Heute hatte es seine Physiognomie in Etwas verändert; die Vogelkäfige mit ihren lärmenden Insassen hingen nicht am oberen Giebelfenster, und alle Fenster der Eckstube, welche der Forstwärter für die Kranke auf dem Vorwerke reserviren wollte, waren durch niedergelassene Rouleaux verdunkelt – eine tiefe Ruhe webte [107] um das Haus, eine so behütete Stille, daß man hätte meinen können, die nervenleidende alte Dame sei bereits hierher übergesiedelt. Jedenfalls lag die Wohnung unter festem Verschlusse – es war Niemand daheim, und deshalb verließ der Gutsherr nach kurzem Verweilen seinen Observationsposten, um zurückzukehren in diesem Augenblicke machte ein plötzliches, schallendes Gelächter seinen Fuß stocken. Es kam von der Hausecke mit den verhüllten Fenstern her – ein anhaltendes, tolles, ausgelassenes Lachen, das, in die tiefe Waldruhe hineinklingend, roh und verletzend das Ohr berührte. Darauf folgte erregtes Stimmengemurmel, und der eine Rollvorhang flog ein wenig auf, als bewege ihn ein unruhiges Treiben im Innen: der Stube. … Der Herr Forstwärter hatte Besuch, eine Gesellschaft guter Freunde, die es sich im kühlen Zimmer wohl sein ließen.
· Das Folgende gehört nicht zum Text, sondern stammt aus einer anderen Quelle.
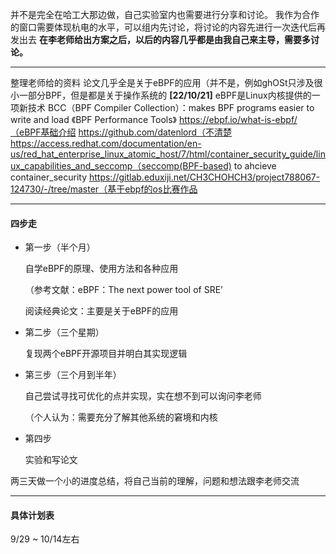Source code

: 并不是完全在哈工大那边做，自己实验室内也需要进行分享和讨论。
我作为合作的窗口需要体现杭电的水平，可以组内先讨论，将讨论的内容先进行一次迭代后再发出去
**在李老师给出方案之后，以后的内容几乎都是由我自己来主导，需要多讨论。**

---

整理老师给的资料
论文几乎全是关于eBPF的应用（并不是，例如ghOSt只涉及很小一部分BPF，但是都是关于操作系统的 **[22/10/21]**
eBPF是Linux内核提供的一项新技术
BCC（BPF Compiler Collection）：makes BPF programs easier to write and load
《BPF Performance Tools》
https://ebpf.io/what-is-ebpf/（eBPF基础介绍
https://github.com/datenlord（不清楚
https://access.redhat.com/documentation/en-us/red_hat_enterprise_linux_atomic_host/7/html/container_security_guide/linux_capabilities_and_seccomp（seccomp(BPF-based) to ahcieve container_security
https://gitlab.eduxiji.net/CH3CHOHCH3/project788067-124730/-/tree/master（基于ebpf的os比赛作品

---

#### 四步走

* 第一步（半个月）

  自学eBPF的原理、使用方法和各种应用

  （参考文献：eBPF：The next power tool of SRE’

  阅读经典论文：主要是关于eBPF的应用

* 第二步（三个星期）

  复现两个eBPF开源项目并明白其实现逻辑

* 第三步（三个月到半年）

  自己尝试寻找可优化的点并实现，实在想不到可以询问李老师

  （个人认为：需要充分了解其他系统的窘境和内核

* 第四步

  实验和写论文

两三天做一个小的进度总结，将自己当前的理解，问题和想法跟李老师交流

---

#### 具体计划表

9/29 ~ 10/14左右

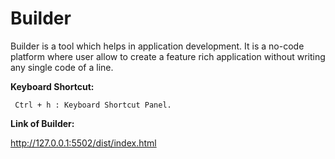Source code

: # Builder

   Builder is a tool which helps in application development. It is a no-code platform where user allow to create a feature rich application without writing any single code of a line.
   
   
   **Keyboard Shortcut:**
   
     Ctrl + h : Keyboard Shortcut Panel.
     
   **Link of Builder:**
   
   http://127.0.0.1:5502/dist/index.html
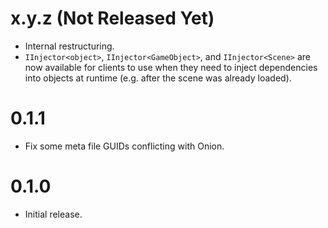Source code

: # x.y.z (Not Released Yet)

-   Internal restructuring.
-   `IInjector<object>`, `IInjector<GameObject>`, and `IInjector<Scene>` are now available for clients to use when they need to inject dependencies into objects at runtime (e.g. after the scene was already loaded).

# 0.1.1

-   Fix some meta file GUIDs conflicting with Onion.

# 0.1.0

-   Initial release.
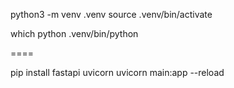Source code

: python3 -m venv .venv
source .venv/bin/activate

which python
.venv/bin/python

====

[//]: # (DOES NOT WORK!!)

[//]: # (fastapi dev main.py)

pip install fastapi uvicorn
uvicorn main:app --reload 
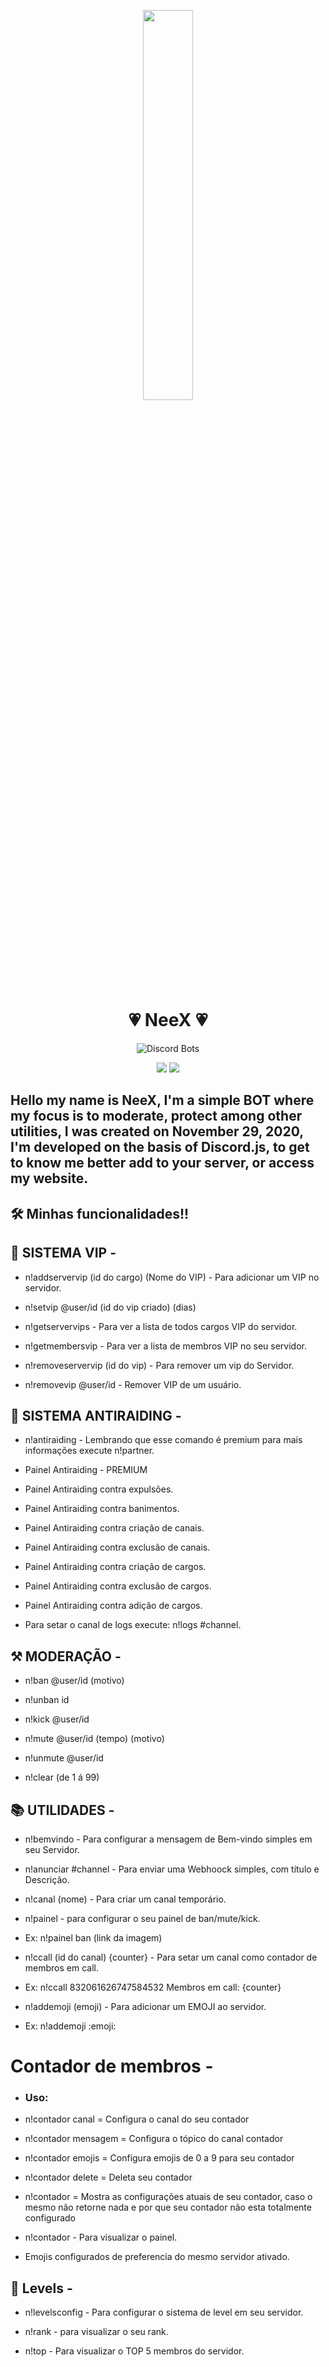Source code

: <p align="center">
<img width="40%" src="https://images-ext-1.discordapp.net/external/cuwElxtIqqbSzz4tEntLg0GY4UE-Z2aPfQndjUuWhes/%3Fsize%3D1024/https/cdn.discordapp.com/icons/788445533743087626/0af9970239a6af2a2feb6a62effb196d.png?width=498&height=498">
<br>

<h1 align="center">💗 NeeX 💗</h1>

<p align="center">
<img src="https://cdn.discordapp.com/attachments/830993056273661982/837097730324561950/unknown.png" alt="Discord Bots"/>
</a>
 </p>
<p align="center">
<a href="https://www.youtube.com/channel/UCUmsVfwfI0TWiOQV6v5AkTA" target="_blank"><img src="https://img.shields.io/badge/-Youtube-%23333?style=for-the-badge&logo=youtube&logoColor=white" target="_blank"></a>
<a href="https://neexbot.xyz"><img src="https://img.shields.io/badge/website-NeeX-4daff8.svg"></a>
</a>



## Hello my name is NeeX, I'm a simple BOT where my focus is to moderate, protect among other utilities, I was created on November 29, 2020, I'm developed on the basis of Discord.js, to get to know me better add to your server, or access my website.

## 🛠 Minhas funcionalidades!!

## 📝 SISTEMA VIP -

* n!addservervip (id do cargo) (Nome do VIP) - Para adicionar um VIP no servidor.

* n!setvip @user/id (id do vip criado) (dias)

* n!getservervips - Para ver a lista de todos cargos VIP do servidor.

* n!getmembersvip - Para ver a lista de membros VIP no seu servidor.

* n!removeservervip (id do vip) - Para remover um vip do Servidor.

* n!removevip @user/id - Remover VIP de um usuário.

## 🔐 SISTEMA ANTIRAIDING -

* n!antiraiding - Lembrando que esse comando é premium para mais informações execute n!partner.

* Painel Antiraiding - PREMIUM

* Painel Antiraiding contra expulsões.

* Painel Antiraiding contra banimentos.

* Painel Antiraiding contra criação de canais.

* Painel Antiraiding contra exclusão de canais.

* Painel Antiraiding contra criação de cargos.

* Painel Antiraiding contra exclusão de cargos.

* Painel Antiraiding contra adição de cargos.

* Para setar o canal de logs execute: n!logs #channel.

## ⚒ MODERAÇÃO -

* n!ban @user/id (motivo)

* n!unban id

* n!kick @user/id

* n!mute @user/id (tempo) (motivo)

* n!unmute @user/id

* n!clear (de 1 á 99)

## 📚 UTILIDADES -

* n!bemvindo - Para configurar a mensagem de Bem-vindo simples em seu Servidor.

* n!anunciar #channel - Para enviar uma Webhoock simples, com título e Descrição.

* n!canal (nome) - Para criar um canal temporário.

* n!painel - para configurar o seu painel de ban/mute/kick.

* Ex: n!painel ban (link da imagem)

* n!ccall (id do canal) {counter} - Para setar um canal como contador de membros em call.

* Ex: n!ccall 832061626747584532 Membros em call: {counter}

* n!addemoji (emoji) - Para adicionar um EMOJI ao servidor.

* Ex: n!addemoji :emoji:

# Contador de membros - 
* ### Uso:

* n!contador canal = Configura o canal do seu contador

* n!contador mensagem = Configura o tópico do canal contador

* n!contador emojis = Configura emojis de 0 a 9 para seu contador

* n!contador delete = Deleta seu contador

* n!contador = Mostra as configurações atuais de seu contador, caso o mesmo não retorne nada e por que seu contador não esta totalmente configurado

* n!contador - Para visualizar o painel.

* Emojis configurados de preferencia do mesmo servidor ativado.

## 🥇 Levels -

* n!levelsconfig - Para configurar o sistema de level em seu servidor.

* n!rank - para visualizar o seu rank.

* n!top - Para visualizar o TOP 5 membros do servidor.

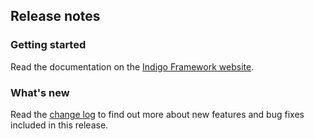 ## Release notes

### Getting started

Read the documentation on the [Indigo Framework website](https://indigoframework.com/documentation).

### What's new

Read the [change log](CHANGE_LOG.md) to find out more about new
features and bug fixes included in this release.
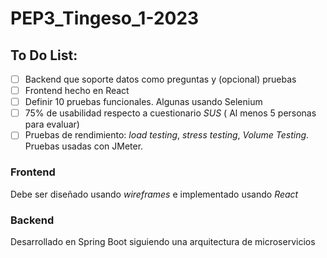 # PEP3_Tingeso_1-2023
## To Do List:
 - [ ] Backend que soporte datos como preguntas y (opcional) pruebas
 - [ ] Frontend hecho en React
 - [ ] Definir 10 pruebas funcionales. Algunas usando Selenium
 - [ ] 75% de usabilidad respecto a cuestionario _SUS_ ( Al menos 5 personas para evaluar)
 - [ ] Pruebas de rendimiento: _load testing_, _stress testing_, _Volume Testing_. Pruebas usadas con JMeter.

 ### Frontend
 Debe ser diseñado usando _wireframes_ e implementado usando _React_

 ### Backend
 Desarrollado en Spring Boot siguiendo una arquitectura de microservicios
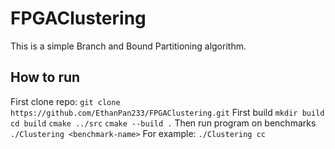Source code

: # FPGAClustering
This is a simple Branch and Bound Partitioning algorithm.

## How to run
First clone repo:
`git clone https://github.com/EthanPan233/FPGAClustering.git`
First build
`mkdir build`
`cd build`
`cmake ../src`
`cmake --build .`
Then run program on benchmarks
`./Clustering <benchmark-name>`
For example:
`./Clustering cc`
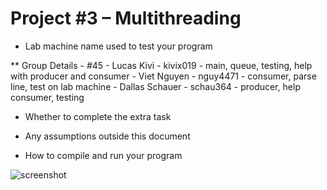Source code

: # Project #3 – Multithreading
* Lab machine name used to test your program

** Group Details
    - #45
    - Lucas Kivi      - kivix019
        - main, queue, testing, help with producer and consumer
    - Viet Nguyen     - nguy4471
        - consumer, parse line, test on lab machine
    - Dallas Schauer  - schau364
        - producer, help consumer, testing

* Whether to complete the extra task

* Any assumptions outside this document
* How to compile and run your program


![screenshot](terminal.png)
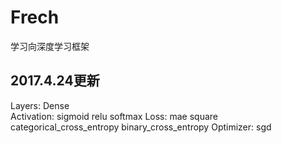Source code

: # Frech
学习向深度学习框架
## 2017.4.24更新
Layers: Dense <br>
Activation: sigmoid relu softmax
Loss: mae square categorical_cross_entropy binary_cross_entropy
Optimizer: sgd
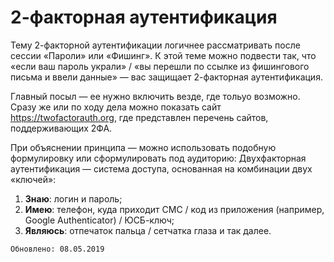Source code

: # 2-факторная аутентификация

Тему 2-факторной аутентификации логичнее рассматривать после сессии «Пароли» или «Фишинг». К этой теме можно подвести так, что «если ваш пароль украли» / «вы перешли по ссылке из фишингового письма и ввели данные» — вас защищает 2-факторная аутентификация.

Главный посыл — ее нужно включить везде, где тольуо возможно. Сразу же или по ходу дела можно показать сайт https://twofactorauth.org, где представлен перечень сайтов, поддерживающих 2ФА.

При объяснении принципа — можно использовать подобную формулировку или сформулировать под аудиторию:
Двухфакторная аутентификация — система доступа, основанная на комбинации двух «ключей»:

1. **Знаю**: логин и пароль;
2. **Имею**: телефон, куда приходит СМС / код из приложения (например, Google Authenticator) / ЮСБ-ключ;
3. **Являюсь**: отпечаток пальца / сетчатка глаза и так далее.

`Обновлено: 08.05.2019`
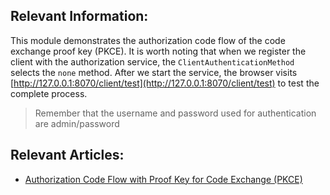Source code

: ## Relevant Information:

This module demonstrates the authorization code flow of the code exchange proof key (PKCE). It is worth noting that when
we register the client with the authorization service, the `ClientAuthenticationMethod` selects the `none` method. After
we start the service, the browser visits [http://127.0.0.1:8070/client/test](http://127.0.0.1:8070/client/test) to test
the complete process.


> Remember that the username and password used for authentication are admin/password

## Relevant Articles:

- [Authorization Code Flow with Proof Key for Code Exchange (PKCE)](https://relive27.github.io/blog/oauth2-pkce)
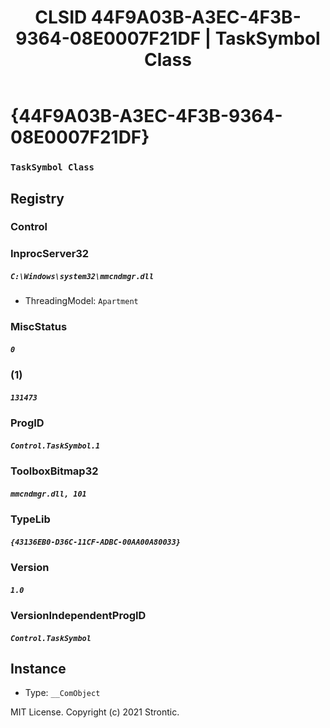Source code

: ﻿---
title: "CLSID 44F9A03B-A3EC-4F3B-9364-08E0007F21DF | TaskSymbol Class"
excerpt: What is COM-Object CLSID 44F9A03B-A3EC-4F3B-9364-08E0007F21DF?
---

# {44F9A03B-A3EC-4F3B-9364-08E0007F21DF}

### `TaskSymbol Class`

## Registry


### Control


### InprocServer32

##### `C:\Windows\system32\mmcndmgr.dll`
* ThreadingModel: `Apartment`

### MiscStatus

##### `0`

### (1)

##### `131473`

### ProgID

##### `Control.TaskSymbol.1`

### ToolboxBitmap32

##### `mmcndmgr.dll, 101`

### TypeLib

##### `{43136EB0-D36C-11CF-ADBC-00AA00A80033}`

### Version

##### `1.0`

### VersionIndependentProgID

##### `Control.TaskSymbol`

## Instance

* Type: `__ComObject`

MIT License. Copyright (c) 2021 Strontic.


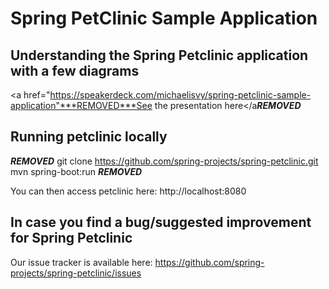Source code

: # Spring PetClinic Sample Application


## Understanding the Spring Petclinic application with a few diagrams
<a href="https://speakerdeck.com/michaelisvy/spring-petclinic-sample-application"***REMOVED***See the presentation here</a***REMOVED***

## Running petclinic locally
***REMOVED***
	git clone https://github.com/spring-projects/spring-petclinic.git
	mvn spring-boot:run
***REMOVED***

You can then access petclinic here: http://localhost:8080

## In case you find a bug/suggested improvement for Spring Petclinic
Our issue tracker is available here: https://github.com/spring-projects/spring-petclinic/issues


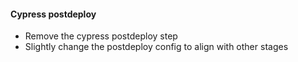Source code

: #### Cypress postdeploy
- Remove the cypress postdeploy step
- Slightly change the postdeploy config to align with other stages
Wie Herr Markus meinte, mochten da drüben in der traulichen Ecke Tabaksqualm und Bierdunst die Luft erfüllen, und über dem Kartenspiele wurden die lachenerregenden Späße nicht vergessen.

Nein, es war ihm unmöglich, sich das Mädchen in einer solchen Umgebung zu denken – hier war sie nicht. Ihrem stolzen Blicke gegenüber wagte sich gewiß kein solch brutales Männerlachen hervor, und doch gerade in diesem Momente wurde die Hausthür geöffnet, und die Magd trat heraus.

Sie hatte einen irdenen Krug in der Hand und stieg die Stufen herab, die Arme lässig am Leibe niederhängend, mit gesenkten Augen und die Brauen schmerzhaft zusammengezogen – das Bild eines traurigen Insichgekehrtseins.

Der junge Mann hinter der Buche hatte in seiner Empörung auf sie zustürzen wollen, allein er blieb unwillkürlich stehen, als gehe von dieser still herabschreitenden Mädchengestalt ein Schein aus, der die herandrängende dunkle Leidenschaft abwehre. … Sie schritt um die Hausecke nach der Quelle am Abhang, welche, in die primitivste Holzrinne gefaßt, ihr krystallhelles Wasser in einen Brunnentrog goß.

Herr Markus ging dem Mädchen nach, und als sie seine Schritte hinter sich hörte, wandte sie sich nach ihm um. Er war ihr bereits so nahe, daß er sehen konnte, wie sie sich verfärbte, wobei aber auch die Schmerzensfalte zwischen den Brauen so plötzlich verschwand, als sei sie weggewischt.

„Wollen Sie sich mit einem frischen Trunke erquicken?“ fragte sie, den Krug auf ein Brett unter den rauschenden Wasserstrahl haltend. „Ich werde Ihnen ein Trinkglas aus dem Hause holen –“

„In der Bibel steht: ,Und eilend ließ sie den Krug hernieder auf ihre Hand und gab ihm zu trinken,‘“ versetzte er sarkastisch, indem er ihr den Weg nach dem Hause vertrat. „Wenn Sie Rebecca sein wollen, dann müssen Sie sich auch bibelfest zeigen. Aber ich danke Ihnen, ich mag auch aus dem Kruge nicht trinken. Klares Brunnenwasser!“ höhnte er. „Sollte es wirklich nur dieser ‚frische Trunk‘ sein, den Sie auch da drüben in der Eckstube der lachenden Gesellschaft kredenzen?“

Sie erschrak heftig; das sah er mit grimmiger Schadenfreude.

„Hört man den Lärm draußen?“ fragte sie stockend.

„Ei, wundert Sie das? – Ich sollte doch meinen, es wären recht ausgiebige Stimmen, die sich dort vergnügten. Ich hoffte schon, die Herren sollten nun auch ein fröhliches Trinklied anstimmen –“

„Sie irren sich,“ warf sie mit erblaßten Lippen ein – ein feuchter Glanz verschleierte den Blick, der ihn unsicher streifte.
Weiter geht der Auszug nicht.